▸ **REQUIREMENT**:
Type out the listing below exactly. Pictures stay out of it.

▸ **THE DATA**:

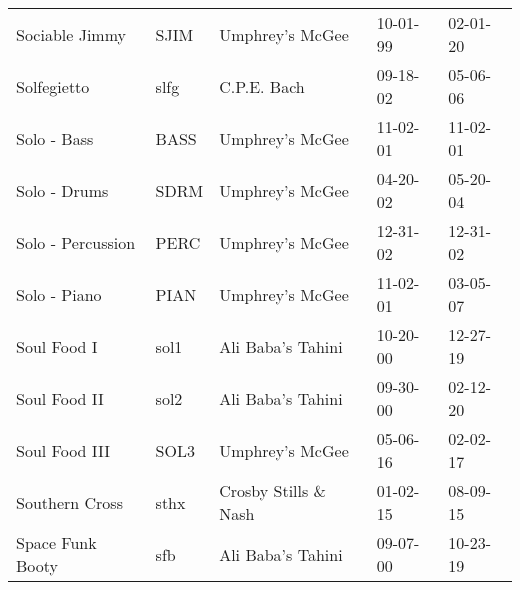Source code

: \begin{longtable}{p{}p{}p{}p{}p{}}
                                                          Sociable Jimmy &          SJIM &                                          Umphrey's McGee &              10-01-99 &             02-01-20 \\
                                                             Solfegietto &          slfg &                                              C.P.E. Bach &              09-18-02 &             05-06-06 \\
                                                             Solo - Bass &          BASS &                                          Umphrey's McGee &              11-02-01 &             11-02-01 \\
                                                            Solo - Drums &          SDRM &                                          Umphrey's McGee &              04-20-02 &             05-20-04 \\
                                                       Solo - Percussion &          PERC &                                          Umphrey's McGee &              12-31-02 &             12-31-02 \\
                                                            Solo - Piano &          PIAN &                                          Umphrey's McGee &              11-02-01 &             03-05-07 \\
                                                             Soul Food I &          sol1 &                                        Ali Baba's Tahini &              10-20-00 &             12-27-19 \\
                                                            Soul Food II &          sol2 &                                        Ali Baba's Tahini &              09-30-00 &             02-12-20 \\
                                                           Soul Food III &          SOL3 &                                          Umphrey's McGee &              05-06-16 &             02-02-17 \\
                                                          Southern Cross &          sthx &                                    Crosby Stills \& Nash &              01-02-15 &             08-09-15 \\
                                                        Space Funk Booty &           sfb &                                        Ali Baba's Tahini &              09-07-00 &             10-23-19 \\

\end{longtable}
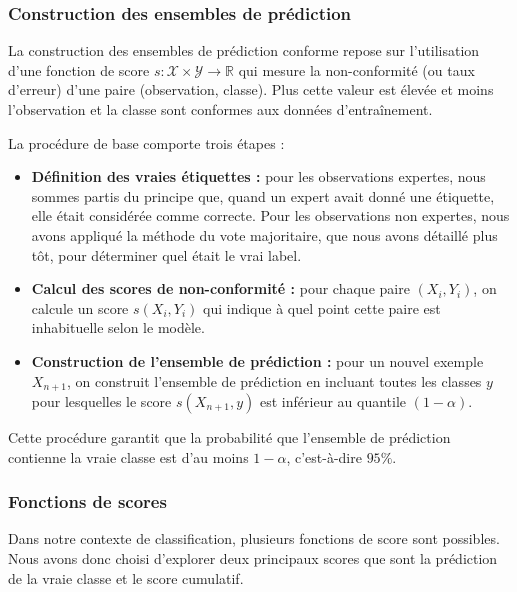 \documentclass[a4paper,12pt]{article}
\begin{document}
\subsubsection{Construction des ensembles de prédiction}

La construction des ensembles de prédiction conforme repose sur l'utilisation d'une fonction de score $s : \mathcal{X} \times \mathcal{Y} \rightarrow \mathbb{R}$ qui mesure la non-conformité (ou taux d'erreur) d'une paire (observation, classe). Plus cette valeur est élevée et moins l'observation et la classe sont conformes aux données d'entraînement.

\vspace{0.2cm}

La procédure de base comporte trois étapes : 
\begin{itemize}
    \item \textbf{Définition des vraies étiquettes :} pour les observations expertes, nous sommes partis du principe que, quand un expert avait donné une étiquette, elle était considérée comme correcte. Pour les observations non expertes, nous avons appliqué la méthode du vote majoritaire, que nous avons détaillé plus tôt, pour déterminer quel était le vrai label.
    \item \textbf{Calcul des scores de non-conformité :} pour chaque paire $(X_i, Y_i)$, on calcule un score $s(X_i, Y_i)$ qui indique à quel point cette paire est inhabituelle selon le modèle.
    \item \textbf{Construction de l'ensemble de prédiction :} pour un nouvel exemple $X_{n+1}$, on construit l'ensemble de prédiction en incluant toutes les classes $y$ pour lesquelles le score $s(X_{n+1}, y)$ est inférieur au quantile $(1- \alpha)$.
\end{itemize}

\vspace{0.2cm}

Cette procédure garantit que la probabilité que l'ensemble de prédiction contienne la vraie classe est d'au moins $1- \alpha$, c'est-à-dire $95\%$.

\subsubsection{Fonctions de scores}

Dans notre contexte de classification, plusieurs fonctions de score sont possibles. Nous avons donc choisi d'explorer deux principaux scores que sont la prédiction de la vraie classe et le score cumulatif.
\end{document}
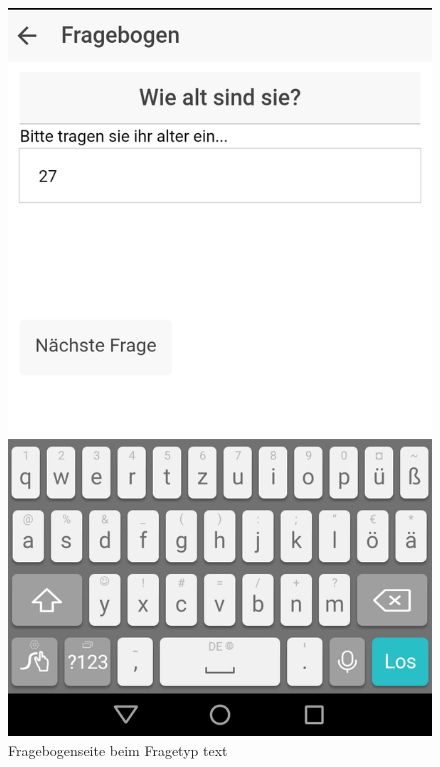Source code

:\begin{figure}[H]
	\centering
	\includegraphics[scale=0.3]{images/Screenshots/PatientClient/Fragebogen_text}
	\caption[Fragebogenseite beim Fragetyp text]{Fragebogenseite beim Fragetyp text}
	\label{PatientClient_Fragebogen_text}
\end{figure}


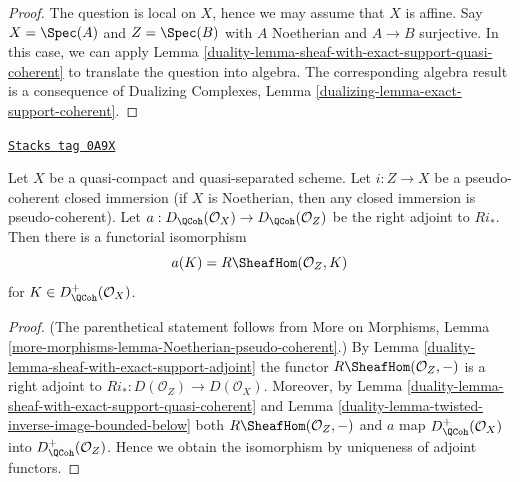 \begin{proof}

The question is local on $X$, hence we may assume that $X$ is affine.
Say $X = \Spec(A)$ and $Z = \Spec(B)$ with $A$ Noetherian and
$A \to B$ surjective. In this case, we can apply
Lemma \ref{duality-lemma-sheaf-with-exact-support-quasi-coherent}
to translate the question into algebra.
The corresponding algebra result is a consequence of
Dualizing Complexes, Lemma \ref{dualizing-lemma-exact-support-coherent}.
\end{proof}

\begin{lemma}
\label{duality-lemma-twisted-inverse-image-closed}
\href{https://stacks.math.columbia.edu/tag/0A9X}{\texttt{Stacks tag 0A9X}}

Let $X$ be a quasi-compact and quasi-separated scheme.
Let $i : Z \to X$ be a pseudo-coherent closed immersion
(if $X$ is Noetherian, then any closed immersion is pseudo-coherent).
Let $a : D_\QCoh(\mathcal{O}_X) \to D_\QCoh(\mathcal{O}_Z)$ be the
right adjoint to $Ri_*$. Then there is a functorial isomorphism
$$
a(K) = R\SheafHom(\mathcal{O}_Z, K)
$$
for $K \in D_\QCoh^+(\mathcal{O}_X)$.
\end{lemma}

\begin{proof}

(The parenthetical statement follows from More on Morphisms, Lemma
\ref{more-morphisms-lemma-Noetherian-pseudo-coherent}.)
By Lemma \ref{duality-lemma-sheaf-with-exact-support-adjoint}
the functor $R\SheafHom(\mathcal{O}_Z, -)$ is a right adjoint
to $Ri_* : D(\mathcal{O}_Z) \to D(\mathcal{O}_X)$. Moreover,
by Lemma \ref{duality-lemma-sheaf-with-exact-support-quasi-coherent}
and Lemma \ref{duality-lemma-twisted-inverse-image-bounded-below}
both $R\SheafHom(\mathcal{O}_Z, -)$ and $a$ map
$D_\QCoh^+(\mathcal{O}_X)$ into $D_\QCoh^+(\mathcal{O}_Z)$.
Hence we obtain the isomorphism by uniqueness of adjoint
functors.
\end{proof}

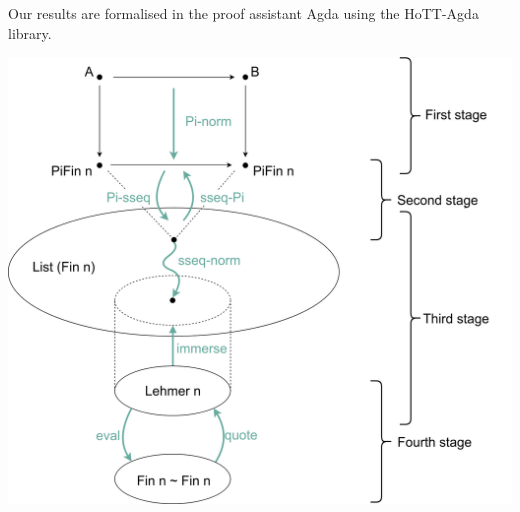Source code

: Our results are formalised in the proof assistant Agda using the HoTT-Agda library.


\begin{center}
  \includegraphics[scale=0.3]{outline.png}
\end{center}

▸ **EXPECTED OUTPUT**:
Source code

: \begin{longtable}{p{}p{}p{}p{}p{}}
                                                          Sociable Jimmy &          SJIM &                                          Umphrey's McGee &              10-01-99 &             02-01-20 \\
                                                             Solfegietto &          slfg &                                              C.P.E. Bach &              09-18-02 &             05-06-06 \\
                                                             Solo - Bass &          BASS &                                          Umphrey's McGee &              11-02-01 &             11-02-01 \\
                                                            Solo - Drums &          SDRM &                                          Umphrey's McGee &              04-20-02 &             05-20-04 \\
                                                       Solo - Percussion &          PERC &                                          Umphrey's McGee &              12-31-02 &             12-31-02 \\
                                                            Solo - Piano &          PIAN &                                          Umphrey's McGee &              11-02-01 &             03-05-07 \\
                                                             Soul Food I &          sol1 &                                        Ali Baba's Tahini &              10-20-00 &             12-27-19 \\
                                                            Soul Food II &          sol2 &                                        Ali Baba's Tahini &              09-30-00 &             02-12-20 \\
                                                           Soul Food III &          SOL3 &                                          Umphrey's McGee &              05-06-16 &             02-02-17 \\
                                                          Southern Cross &          sthx &                                    Crosby Stills \& Nash &              01-02-15 &             08-09-15 \\
                                                        Space Funk Booty &           sfb &                                        Ali Baba's Tahini &              09-07-00 &             10-23-19 \\

\end{longtable}
 \documentclass[a4paper,12pt]{article}
\begin{document}
\subsubsection{Construction des ensembles de prédiction}

La construction des ensembles de prédiction conforme repose sur l'utilisation d'une fonction de score $s : \mathcal{X} \times \mathcal{Y} \rightarrow \mathbb{R}$ qui mesure la non-conformité (ou taux d'erreur) d'une paire (observation, classe). Plus cette valeur est élevée et moins l'observation et la classe sont conformes aux données d'entraînement.

\vspace{0.2cm}

La procédure de base comporte trois étapes : 
\begin{itemize}
    \item \textbf{Définition des vraies étiquettes :} pour les observations expertes, nous sommes partis du principe que, quand un expert avait donné une étiquette, elle était considérée comme correcte. Pour les observations non expertes, nous avons appliqué la méthode du vote majoritaire, que nous avons détaillé plus tôt, pour déterminer quel était le vrai label.
    \item \textbf{Calcul des scores de non-conformité :} pour chaque paire $(X_i, Y_i)$, on calcule un score $s(X_i, Y_i)$ qui indique à quel point cette paire est inhabituelle selon le modèle.
    \item \textbf{Construction de l'ensemble de prédiction :} pour un nouvel exemple $X_{n+1}$, on construit l'ensemble de prédiction en incluant toutes les classes $y$ pour lesquelles le score $s(X_{n+1}, y)$ est inférieur au quantile $(1- \alpha)$.
\end{itemize}

\vspace{0.2cm}

Cette procédure garantit que la probabilité que l'ensemble de prédiction contienne la vraie classe est d'au moins $1- \alpha$, c'est-à-dire $95\%$.

\subsubsection{Fonctions de scores}

Dans notre contexte de classification, plusieurs fonctions de score sont possibles. Nous avons donc choisi d'explorer deux principaux scores que sont la prédiction de la vraie classe et le score cumulatif.
\end{document}
Source code

:\begin{figure}[H]
	\centering
	\includegraphics[scale=0.3]{images/Screenshots/PatientClient/Fragebogen_text}
	\caption[Fragebogenseite beim Fragetyp text]{Fragebogenseite beim Fragetyp text}
	\label{PatientClient_Fragebogen_text}
\end{figure}


 \begin{proof}

The question is local on $X$, hence we may assume that $X$ is affine.
Say $X = \Spec(A)$ and $Z = \Spec(B)$ with $A$ Noetherian and
$A \to B$ surjective. In this case, we can apply
Lemma \ref{duality-lemma-sheaf-with-exact-support-quasi-coherent}
to translate the question into algebra.
The corresponding algebra result is a consequence of
Dualizing Complexes, Lemma \ref{dualizing-lemma-exact-support-coherent}.
\end{proof}

\begin{lemma}
\label{duality-lemma-twisted-inverse-image-closed}
\href{https://stacks.math.columbia.edu/tag/0A9X}{\texttt{Stacks tag 0A9X}}

Let $X$ be a quasi-compact and quasi-separated scheme.
Let $i : Z \to X$ be a pseudo-coherent closed immersion
(if $X$ is Noetherian, then any closed immersion is pseudo-coherent).
Let $a : D_\QCoh(\mathcal{O}_X) \to D_\QCoh(\mathcal{O}_Z)$ be the
right adjoint to $Ri_*$. Then there is a functorial isomorphism
$$
a(K) = R\SheafHom(\mathcal{O}_Z, K)
$$
for $K \in D_\QCoh^+(\mathcal{O}_X)$.
\end{lemma}

\begin{proof}

(The parenthetical statement follows from More on Morphisms, Lemma
\ref{more-morphisms-lemma-Noetherian-pseudo-coherent}.)
By Lemma \ref{duality-lemma-sheaf-with-exact-support-adjoint}
the functor $R\SheafHom(\mathcal{O}_Z, -)$ is a right adjoint
to $Ri_* : D(\mathcal{O}_Z) \to D(\mathcal{O}_X)$. Moreover,
by Lemma \ref{duality-lemma-sheaf-with-exact-support-quasi-coherent}
and Lemma \ref{duality-lemma-twisted-inverse-image-bounded-below}
both $R\SheafHom(\mathcal{O}_Z, -)$ and $a$ map
$D_\QCoh^+(\mathcal{O}_X)$ into $D_\QCoh^+(\mathcal{O}_Z)$.
Hence we obtain the isomorphism by uniqueness of adjoint
functors.
\end{proof}

Source code

: Our results are formalised in the proof assistant Agda using the HoTT-Agda library.


\begin{center}
  \includegraphics[scale=0.3]{outline.png}
\end{center}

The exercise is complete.